Zaczęło się niewinnie od wystąpienia na konferencji Sieci Przedsiębiorczych Kobiet. To właśnie tam miałam okazję pierwszy raz wystąpić i wypowiedzieć się na temat, który jest mi bardzo bliski, a dotyczy przedsiębiorczości i wsparcia w biznesie.
Miałam „stresa”, jak to mawiamy często i minęłabym się z prawdą, gdybym powiedziała, że nie obawiałam się konfrontacji z uczestniczkami konferencji. Długo się przygotowywałam, bo gdzieś w tyle głowy miałam niemiłe wspomnienie prezentacji, typowych dla standardów korporacyjnych, które przez lata musiałam przygotowywać i których szczerze nie lubiłam.
Tym razem było inaczej, bo czułam temat, który prezentowałam: „co zrobić, żeby mąż, partner i otoczenie cię wspierało, kiedy chcesz otworzyć własny biznes” okazał się tym, co było mi na tyle bliskie, że rozumiałam emocje, które temu towarzyszą i chciałam o tym mówić. Po prezentacji otoczyła mnie grupa kilkunastu kobiet, gratulowały i pytały, prosiły o poradę, a ja czułam, że mogę i chcę być dla nich wsparciem na biznesowej ścieżce – stwierdziłam, że moja siła i mój talent nie mogą się marnować.
Po głowie kołatała mi się myśl, co mogłabym zrobić, żeby wspierać kobiety planujące i prowadzące własny biznes.
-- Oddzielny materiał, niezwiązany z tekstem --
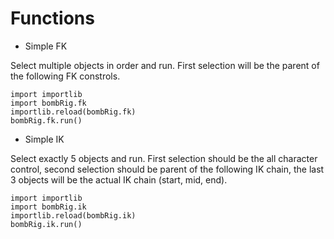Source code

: # Functions

- Simple FK

Select multiple objects in order and run. First selection will be the parent of the following FK constrols.
```
import importlib
import bombRig.fk
importlib.reload(bombRig.fk)
bombRig.fk.run()
```

- Simple IK

Select exactly 5 objects and run. First selection should be the all character control, second selection should be parent of the following IK chain, the last 3 objects will be the actual IK chain (start, mid, end).
```
import importlib
import bombRig.ik
importlib.reload(bombRig.ik)
bombRig.ik.run()
```
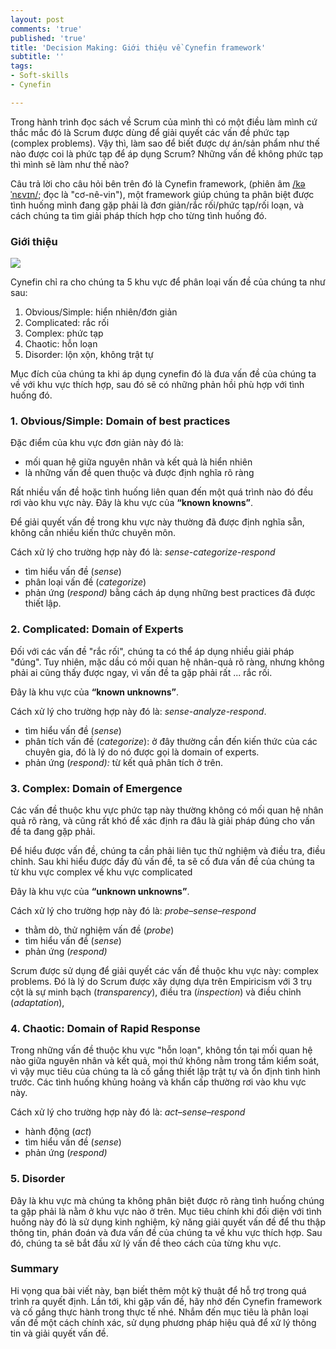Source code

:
 ```yaml
---
layout: post
comments: 'true'
published: 'true'
title: 'Decision Making: Giới thiệu về Cynefin framework'
subtitle: ''
tags:
- Soft-skills
- Cynefin

---
```

Trong hành trình đọc sách về Scrum của mình thì có một điều làm mình cứ thắc mắc đó là Scrum được dùng để giải quyết các vấn đề phức tạp (complex problems). Vậy thì, làm sao để biết được dự án/sản phẩm như thế nào được coi là phức tạp để áp dụng Scrum? Những vấn đề không phức tạp thì mình sẽ làm như thế nào?

Câu trả lời cho câu hỏi bên trên đó là Cynefin framework, (phiên âm [/kəˈnɛvɪn/](https://en.wikipedia.org/wiki/Help:IPA/English "Help:IPA/English"); đọc là "cơ-nê-vin"), một framework giúp chúng ta phân biệt được tình huống mình đang gặp phải là đơn giản/rắc rối/phức tạp/rối loạn, và cách chúng ta tìm giải pháp thích hợp cho từng tình huống đó.

### Giới thiệu

![](https://upload.wikimedia.org/wikipedia/commons/1/15/Cynefin_as_of_1st_June_2014.png)

Cynefin chỉ ra cho chúng ta 5 khu vực để phân loại vấn đề của chúng ta như sau:

1. Obvious/Simple: hiển nhiên/đơn giản
2. Complicated: rắc rối
3. Complex: phức tạp
4. Chaotic: hỗn loạn
5. Disorder: lộn xộn, không trật tự

Mục đích của chúng ta khi áp dụng cynefin đó là đưa vấn đề của chúng ta về với khu vực thích hợp, sau đó sẽ có những phản hồi phù hợp với tình huống đó.

### 1. Obvious/Simple: Domain of best practices

Đặc điểm của khu vực đơn giản này đó là:

* mối quan hệ giữa nguyên nhân và kết quả là hiển nhiên
* là những vấn đề quen thuộc và được định nghĩa rõ ràng

Rất nhiều vấn đề hoặc tình huống liên quan đến một quá trình nào đó đều rơi vào khu vực này. Đây là khu vực của **“known knowns”**.

Để giải quyết vấn đề trong khu vực này thường đã được định nghĩa sẵn, không cần nhiều kiến thức chuyên môn.

Cách xử lý cho trường hợp này đó là: _sense-categorize-respond_

* tìm hiểu vấn đề (_sense_)
* phân loại vấn đề (_categorize_)
* phản ứng (_respond)_ bằng cách áp dụng những best practices đã được thiết lập.

### 2. Complicated: Domain of Experts

Đối với các vấn đề "rắc rối", chúng ta có thể áp dụng nhiều giải pháp "đúng". Tuy nhiên, mặc dầu có mối quan hệ nhân-quả rõ ràng, nhưng không phải ai cũng thấy được ngay, vì vấn đề ta gặp phải rất ... rắc rối.

Đây là khu vực của **“known unknowns”**. 

Cách xử lý cho trường hợp này đó là: _sense-analyze-respond_. 

* tìm hiểu vấn đề (_sense_)
* phân tích vấn đề (_categorize_): ở đây thường cần đến kiến thức của các chuyên gia, đó là lý do nó được gọi là domain of experts.
* phản ứng (_respond):_ từ kết quả phân tích ở trên.

### 3. Complex: Domain of Emergence

Các vấn đề thuộc khu vực phức tạp này thường không có mối quan hệ nhân quả rõ ràng, và cũng rất khó để xác định ra đâu là giải pháp đúng cho vấn đề ta đang gặp phải.

Để hiểu được vấn đề, chúng ta cần phải liên tục thử nghiệm và điều tra, điều chỉnh. Sau khi hiểu được đầy đủ vấn đề, ta sẽ cố đưa vấn đề của chúng ta từ khu vực complex về khu vực complicated

Đây là khu vực của **“unknown unknowns”**. 

Cách xử lý cho trường hợp này đó là: _probe–sense–respond_

* thằm dò, thử nghiệm vấn đề (_probe_)
* tìm hiểu vấn đề (_sense_)
* phản ứng (_respond)_

Scrum được sử dụng để giải quyết các vấn đề thuộc khu vực này: complex problems. Đó là lý do Scrum được xây dựng dựa trên Empiricism với 3 trụ cột là sự minh bạch (_transparency_), điều tra (_inspection_) và điều chỉnh (_adaptation_),

### 4. Chaotic: Domain of Rapid Response

Trong những vấn đề thuộc khu vực "hỗn loạn", không tồn tại mối quan hệ nào giữa nguyên nhân và kết quả, mọi thứ không nằm trong tầm kiểm soát, vì vậy mục tiêu của chúng ta là cố gắng thiết lập trật tự và ổn định tình hình trước. Các tình huống khủng hoảng và khẩn cấp thường rơi vào khu vực này. 

Cách xử lý cho trường hợp này đó là: _act–sense–respond_

* hành động (_act_)
* tìm hiểu vấn đề (_sense_)
* phản ứng (_respond)_

### 5. Disorder

Đây là khu vực mà chúng ta không phân biệt được rõ ràng tình huống chúng ta gặp phải là nằm ở khu vực nào ở trên. Mục tiêu chính khi đối diện với tình huống này đó là sử dụng kinh nghiệm, kỹ năng giải quyết vấn đề để thu thập thông tin, phán đoán và đưa vấn đề của chúng ta về khu vực thích hợp. Sau đó, chúng ta sẽ bắt đầu xử lý vấn đề theo cách của từng khu vực.

### Summary

Hi vọng qua bài viết này, bạn biết thêm một kỹ thuật để hỗ trợ trong quá trình ra quyết định. Lần tới, khi gặp vấn đề, hãy nhớ đến Cynefin framework và cố gắng thực hành trong thực tế nhé. Nhắm đến mục tiêu là phân loại vấn đề một cách chính xác, sử dụng phương pháp hiệu quả để xử lý thông tin và giải quyết vấn đề.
Zastanawiałam się, jak przystępnie dzielić się wiedzą, jak propagować tak bliską mi dziedzinę. Inspiracja przyszła z zewnątrz, a przyniosła ją moja koleżanka, która napomknęła, że jej 14-letni syn nie ogląda już tradycyjnej telewizji, a zamiast tego korzysta z platformy YouTube.